Ламарк превосходит Эразма Дарвина в известности главным образом оттого, что у него убедительней подобраны факты. Как Чарлз Дарвин принял эволюцию прежде всего потому, что она объясняла географическое распределение, так Ламарк принял ее потому, что она объясняла сравнительное строение организмов. Вдохновленный, по-видимому, Аристотелевым принципом преемственности, он утверждал, что видов нет, а есть лишь отдельные особи. Тем не менее отдельные особи полезно группировать соответственно их строению, а строение определяется жизнедеятельностью. Органы возникают по мере надобности и развиваются в действии — в бездействии органы вырождаются и за ненадобностью отмирают.
Авторитет Ламарка среди ученых был подорван тем, что он объяснял слишком многое и пользовался при этом слишком устарелыми приемами. Само его истолкование природы жизни представляет собой странную смесь механицизма и витализма, в которой существенные признаки всего живого аналитически выводятся из простого движения неких метафизических флюидов или неземного огня. Среди церковников авторитет Ламарка был подорван его опрометчивыми рассуждениями, из которых вытекало, что человек тоже не свободен от бремени эволюционного прошлого. «Я пожирал Ламарка en voyage[69], — писал в свое время юный Чарлз Ляйелл. — Его теории доставляли мне больше наслаждения, чем любой роман». Однако, доказывая, что «человек мог произойти от орангутанга», Ламарк и в глазах Ляйелла пал до уровня милого сумасброда.
Между тем развитие романтизма — с его очарованностью природой, ностальгическим интересом к прошлому, с его способностью изумляться переменам, его восторгами по поводу изобилия и разнообразия жизни — уже заставило исследователей во всех областях науки мыслить категориями эволюции.

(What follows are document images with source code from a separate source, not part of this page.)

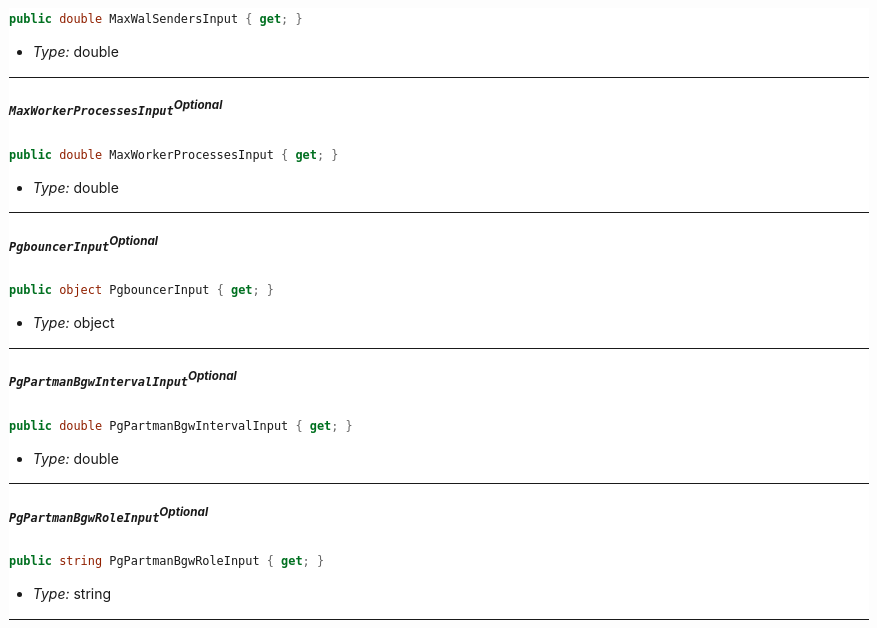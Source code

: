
 ```csharp
public double MaxWalSendersInput { get; }
```

- *Type:* double

---

##### `MaxWorkerProcessesInput`<sup>Optional</sup> <a name="MaxWorkerProcessesInput" id="@cdktf/provider-digitalocean.databasePostgresqlConfig.DatabasePostgresqlConfig.property.maxWorkerProcessesInput"></a>

```csharp
public double MaxWorkerProcessesInput { get; }
```

- *Type:* double

---

##### `PgbouncerInput`<sup>Optional</sup> <a name="PgbouncerInput" id="@cdktf/provider-digitalocean.databasePostgresqlConfig.DatabasePostgresqlConfig.property.pgbouncerInput"></a>

```csharp
public object PgbouncerInput { get; }
```

- *Type:* object

---

##### `PgPartmanBgwIntervalInput`<sup>Optional</sup> <a name="PgPartmanBgwIntervalInput" id="@cdktf/provider-digitalocean.databasePostgresqlConfig.DatabasePostgresqlConfig.property.pgPartmanBgwIntervalInput"></a>

```csharp
public double PgPartmanBgwIntervalInput { get; }
```

- *Type:* double

---

##### `PgPartmanBgwRoleInput`<sup>Optional</sup> <a name="PgPartmanBgwRoleInput" id="@cdktf/provider-digitalocean.databasePostgresqlConfig.DatabasePostgresqlConfig.property.pgPartmanBgwRoleInput"></a>

```csharp
public string PgPartmanBgwRoleInput { get; }
```

- *Type:* string

---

Кант и Лаплас обнаружили ее в солнечной системе, Ляйелл — на поверхности земли, Гердер[70] — в истории, Ньюмен — в церковных доктринах, Гегель — в абсолютной идее, а Спенсер — почти во всем на свете.
Проект титульного листа «Происхождения видов», собственноручно составленный Дарвином. Дарвин включил в заглавие книги слова «извлечение из труда», впоследствии снятые по настоянию издателя.
Да и в области биологии эволюция, по существу, быстро становилась самой распространенной ересью в Европе. Какое-то время казалось, что в Англии ей суждено обрести ортодоксальность без особых кровопролитий — очень уж благоприятствовала тому политическая и духовная атмосфера конца 20-х годов прошлого века. Правящая партия тори навлекала на себя все большее недовольство; философский радикализм, логически вел к прозаичной утопии; сама наука преподносила свои великолепные открытия таким образом, что волнение от их новизны как бы уравновешивалось их внушительной благопристойностью, обещавшей надежное помещение капитала и основательный консерватизм.
Такое сугубо английское проявление научного такта было в значительной степени достижением одного человека, достойно представлявшего образование, науку, политическую деятельность и даже религию правящих классов. Человеком этим был, разумеется, Чарлз Ляйелл — «министр финансов» в стране науки, как называл его Дарвин, — Ляйелл, который никогда не позволял себе вступать в полемику, который всегда писал с глубоким сознанием значительности слова, начертанного авторитетной рукой. Признавая право на существование не только за истиной, научной и богословской, но также за предрассудком и заблуждением, Ляйелл, как никто другой, подходил для сложной и деликатной роли: излагать простые факты в век пытливых поисков и растущих познаний. Со всею монументальной величественностью Гиббона[71] и без единой крупицы скрытой его мятежности Ляйелл показал в своих «Началах» неумолимое единообразие естественного порядка и геологической эволюции на всем протяжении обозримой земной истории. При этом, однако, он тщательно остерегался утверждать, что естественный порядок непременно действовал во все времена: пришествие человека было событием исключительным в сфере духа, хотя в физическом мире — едва ли. С сановным небрежением к логике он, подобно папе Александру VI, проводит черту прямехонько поперек мира природы[72], провозглашая эволюцию в сфере геологии и ботаники — и творца в сфере, где обитают человек и животные. Он не затрагивает космогонию иудеев, но описывает сходные с нею построения древности, которые, как он многословно подчеркивает, делают честь уму и нравственным воззрениям их создателей. Почти все, что он говорит, расходится со священным писанием, которое он, однако, опровергал с таким достоинством и тактом, что здравомыслящие англичане не могли ему долго противиться.